- **What you will do**:
Could you copy every line of the data that contains "海角社区"?

- **Recorded information**:

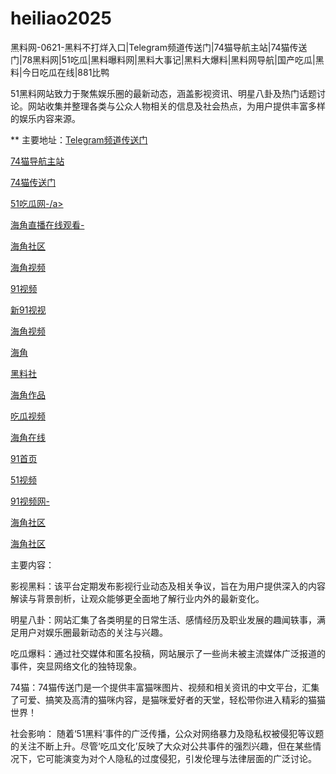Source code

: # heiliao2025
黑料网-0621-黑料不打烊入口|Telegram频道传送门|74猫导航主站|74猫传送门|78黑料网|51吃瓜|黑料曝料网|黑料大事记|黑料大爆料|黑料网导航|国产吃瓜|黑料|今日吃瓜在线|881比鸭

51黑料网站致力于聚焦娱乐圈的最新动态，涵盖影视资讯、明星八卦及热门话题讨论。网站收集并整理各类与公众人物相关的信息及社会热点，为用户提供丰富多样的娱乐内容来源。

** 主要地址：<a href="https://74mao.com/">Telegram频道传送门</a>

<a href="https://74mao.com/">74猫导航主站</a>

<a href="https://74mao.com/">74猫传送门</a>

<a href="https://pi369.pages.dev/">51吃瓜网-/a>

<a href="https://hj-1039.pages.dev/">海角直播在线观看-</a>

<a href="https://hj-887.pages.dev/">海角社区</a>

<a href="https://hj-910.pages.dev/">海角视频</a>

<a href="https://hj-968.pages.dev/">91视频</a>

<a href="https://hj-701.pages.dev/">新91视视</a>

<a href="https://hj-1033.pages.dev/">海角视频</a>

<a href="https://hj-1051.pages.dev/">海角</a>

<a href="https://pm87.pages.dev/">黑料社</a>

<a href="https://hj-702.pages.dev/">海角作品</a>

<a href="https://cg9-07.pages.dev/">吃瓜视频</a>

<a href="https://hj-878.pages.dev/">海角在线</a>

<a href="https://hj-965.pages.dev/">91首页</a>

<a href="https://hj-821.pages.dev/">51视频</a>

<a href="https://hj-966.pages.dev/">91视频网-</a>

<a href="https://hj-1031.pages.dev/">海角社区</a>

<a href="https://hj-961.pages.dev/">海角社区</a>

主要内容：

影视黑料：该平台定期发布影视行业动态及相关争议，旨在为用户提供深入的内容解读与背景剖析，让观众能够更全面地了解行业内外的最新变化。

明星八卦：网站汇集了各类明星的日常生活、感情经历及职业发展的趣闻轶事，满足用户对娱乐圈最新动态的关注与兴趣。

吃瓜爆料：通过社交媒体和匿名投稿，网站展示了一些尚未被主流媒体广泛报道的事件，突显网络文化的独特现象。

74猫：74猫传送门是一个提供丰富猫咪图片、视频和相关资讯的中文平台，汇集了可爱、搞笑及高清的猫咪内容，是猫咪爱好者的天堂，轻松带你进入精彩的猫猫世界！

社会影响：
随着‘51黑料’事件的广泛传播，公众对网络暴力及隐私权被侵犯等议题的关注不断上升。尽管‘吃瓜文化’反映了大众对公共事件的强烈兴趣，但在某些情况下，它可能演变为对个人隐私的过度侵犯，引发伦理与法律层面的广泛讨论。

- **Solution**:
<a href="https://hj-887.pages.dev/">海角社区</a>
<a href="https://hj-1031.pages.dev/">海角社区</a>
<a href="https://hj-961.pages.dev/">海角社区</a>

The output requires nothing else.